WASHINGTON, March 2, 2015 –The World Bank’s Board of Executive Directors has today approved $300 million in credit from the highly-concessional International Development Association (IDA)* for the new Dar es Salaam Metropolitan Development Project (DMPD) that will improve services directly for 1.9 million residents and, indirectly, for the city’s overall population of 4.6 million.
Dar es Salaam, whose population growth rate averaged 5.6 percent between 2002 and 2012, is among fastest growing cities in the world. Services have not been able to keep up with the rapid development – leading to sprawl, growth of informal settlements, congestion, flooding, and constraints to the business environment. The IDA credit will improve the key services to address flooding, urban mobility, and basic infrastructure in low-income communities. DMDP will improve the capacity of local governments to better plan and provide services – while focusing on the growing need to adopt a metropolitan approach to addressing the region’s challenges.
“In 15 years Dar es Salaam will be a mega city with a population of over 10 million residents,” said Philippe Dongier, World Bank Tanzania Country Director. “With more than 800,000 new job seekers entering the market every year, many are looking to Dar es Salaam for opportunities. Investments over the next five years are key to help establish the foundations to develop and manage a booming metropolitan area – one that allows enterprises to thrive, that create productive jobs, and that provides an improved quality of life to its residents.” ”
The DMDP, which will be implemented by the Prime Minister’s Office – Regional Administration and Local Government (PMO-RALG), has three components. The first relates to the development of priority infrastructure and will cover roads, flood control and storm water drainage and enhancement of disaster preparedness. The second component focuses on improvement of basic services for low-income communities as well as enhancing their capacity to undertake important works. Institutional strengthening, which constitutes the third component and which is partly funded by the Nordic Development Fund, aims to develop governance arrangements and systems; local government revenue collection systems; integrated transport and land use planning; operations and maintenance systems and urban planning systems.
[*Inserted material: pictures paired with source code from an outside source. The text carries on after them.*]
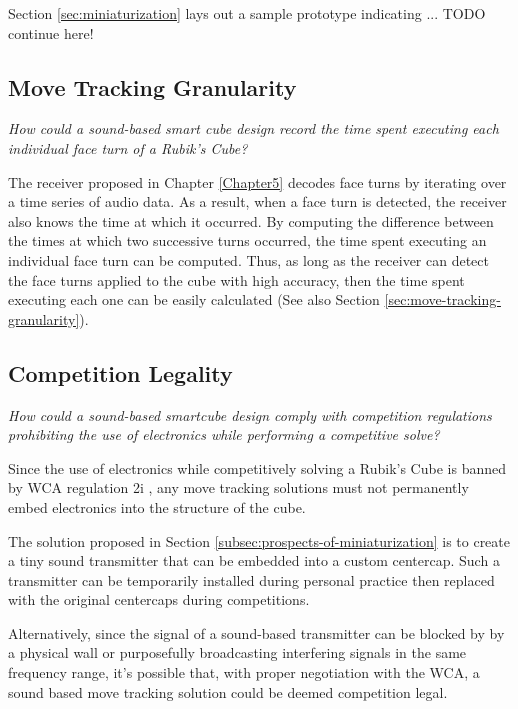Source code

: Section \ref{sec:miniaturization} lays out a sample prototype indicating ... TODO continue here!

\subsection{Move Tracking Granularity}
\label{subsec:answer-granularity}

\emph{How could a sound-based smart cube design record the time spent
executing each individual face turn of a Rubik's Cube?}

The receiver proposed in Chapter \ref{Chapter5} decodes face turns by
iterating over a time series of audio data. As a result, when a face
turn is detected, the receiver also knows the time at which it
occurred. By computing the difference between the times at which two
successive turns occurred, the time spent executing an individual face
turn can be computed. Thus, as long as the receiver can detect the face
turns applied to the cube with high accuracy, then the time spent
executing each one can be easily calculated (See also Section
\ref{sec:move-tracking-granularity}).


\subsection{Competition Legality}
\label{subsec:answer-competition-legality}

\emph{How could a sound-based smartcube design comply with competition
regulations prohibiting the use of electronics while performing a
competitive solve?}

Since the use of electronics while competitively solving a Rubik's Cube
is banned by WCA regulation 2i \cite{wca-regulations}, any move
tracking solutions must not permanently embed electronics into the
structure of the cube.

The solution proposed in Section
\ref{subsec:prospects-of-miniaturization} is to create a tiny sound
transmitter that can be embedded into a custom centercap. Such a
transmitter can be temporarily installed during personal practice then
replaced with the original centercaps during competitions.

Alternatively, since the signal of a sound-based transmitter can be
blocked by by a physical wall or purposefully broadcasting interfering
signals in the same frequency range, it's possible that, with proper
negotiation with the WCA, a sound based move tracking solution could be
deemed competition legal.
“Given the complex challenges that Dar es Salaam faces, this project attempts to respond to both the immediate service provision demands as well as the capacity building requirements for a future megacity,” says Andre Bald, the World Bank’s Senior Urban Specialist who is also the Task Team Leader for DMDP.
While the DMDP focuses on Dar es Salaam, it is only the latest of ongoing urban interventions in which the Government of Tanzania and the World Bank have partnered, covering 29 urban local governments, to improve infrastructure and service delivery against the rapid urbanization that the country is currently undergoing. The others are the Tanzania Strategic Cities Project (TSCP), the Urban Local Government Strengthening Program (UGLSP), the Zanzibar Urban Services Project (ZUSP) and the Second Central Transport Corridor Project (CTCP2).
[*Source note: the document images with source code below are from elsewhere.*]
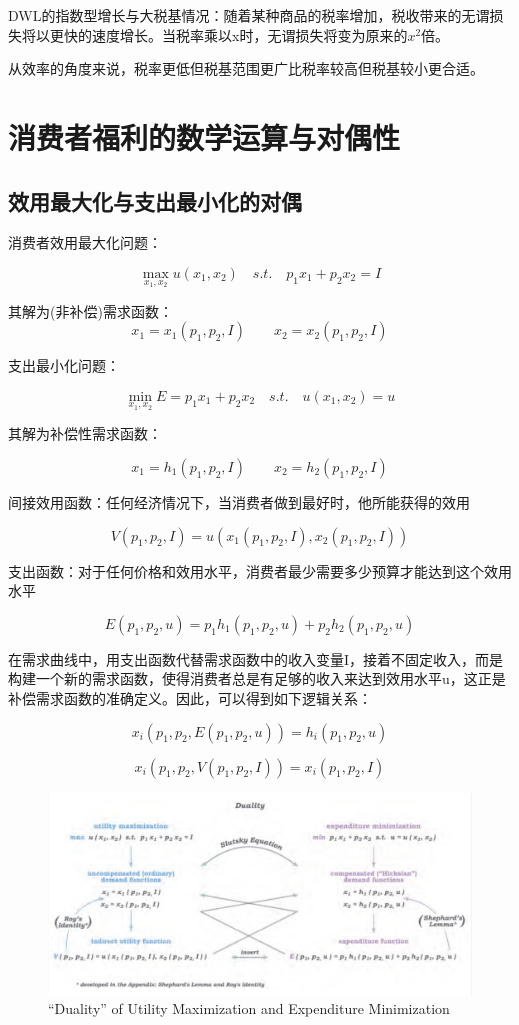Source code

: \documentclass{article}
\begin{document}
DWL的指数型增长与大税基情况：随着某种商品的税率增加，税收带来的无谓损失将以更快的速度增长。当税率乘以x时，无谓损失将变为原来的$ x^2 $倍。

从效率的角度来说，税率更低但税基范围更广比税率较高但税基较小更合适。

\section{消费者福利的数学运算与对偶性}
\subsection{效用最大化与支出最小化的对偶}

消费者效用最大化问题：

\[
\max\limits_{x_1,x_2}u(x_1,x_2)\quad s.t.\quad p_1x_1+p_2x_2=I
\]

其解为(非补偿)需求函数：
\[
x_1=x_1(p_1,p_2,I)\qquad x_2=x_2(p_1,p_2,I)
\]

支出最小化问题：

\[
\min\limits_{x_1,x_2}E=p_1x_1+p_2x_2\quad s.t.\quad u(x_1,x_2)=u
\]

其解为补偿性需求函数：

\[
x_1=h_1(p_1,p_2,I)\qquad x_2=h_2(p_1,p_2,I)
\]

间接效用函数：任何经济情况下，当消费者做到最好时，他所能获得的效用

\[
V(p_1,p_2,I)=u(x_1(p_1,p_2,I),x_2(p_1,p_2,I))
\]

支出函数：对于任何价格和效用水平，消费者最少需要多少预算才能达到这个效用水平

\[
E(p_1,p_2,u)=p_1h_1(p_1,p_2,u)+p_2h_2(p_1,p_2,u)
\]

在需求曲线中，用支出函数代替需求函数中的收入变量I，接着不固定收入，而是构建一个新的需求函数，使得消费者总是有足够的收入来达到效用水平u，这正是补偿需求函数的准确定义。因此，可以得到如下逻辑关系：

\[
x_i(p_1,p_2,E(p_1,p_2,u))=h_i(p_1,p_2,u)
\]

\[
x_i(p_1,p_2,V(p_1,p_2,I))=x_i(p_1,p_2,I)
\]

\begin{figure}[H] %
	\centering %
	\includegraphics[width=1\textwidth]{DWL_3} %
	\caption{“Duality” of Utility Maximization and Expenditure Minimization} %
	\label{Fig.main5} %
\end{figure}
\end{document}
The World Bank’s recent Country Economic Memorandum for Tanzania (CEM 2014) underscored the importance of improving the competitiveness and efficiency of cities in order to nurture greater agglomeration benefits and create productive jobs for the 800,000 young people who enter the job market every year. Most of these graduates end up in the informal sector to which they are almost permanently consigned, as there are not enough jobs to absorb them in the formal sector. Investing in infrastructure and service gaps in the urban areas is one way of addressing this challenge as it would encourage agglomeration effects while reducing congestion.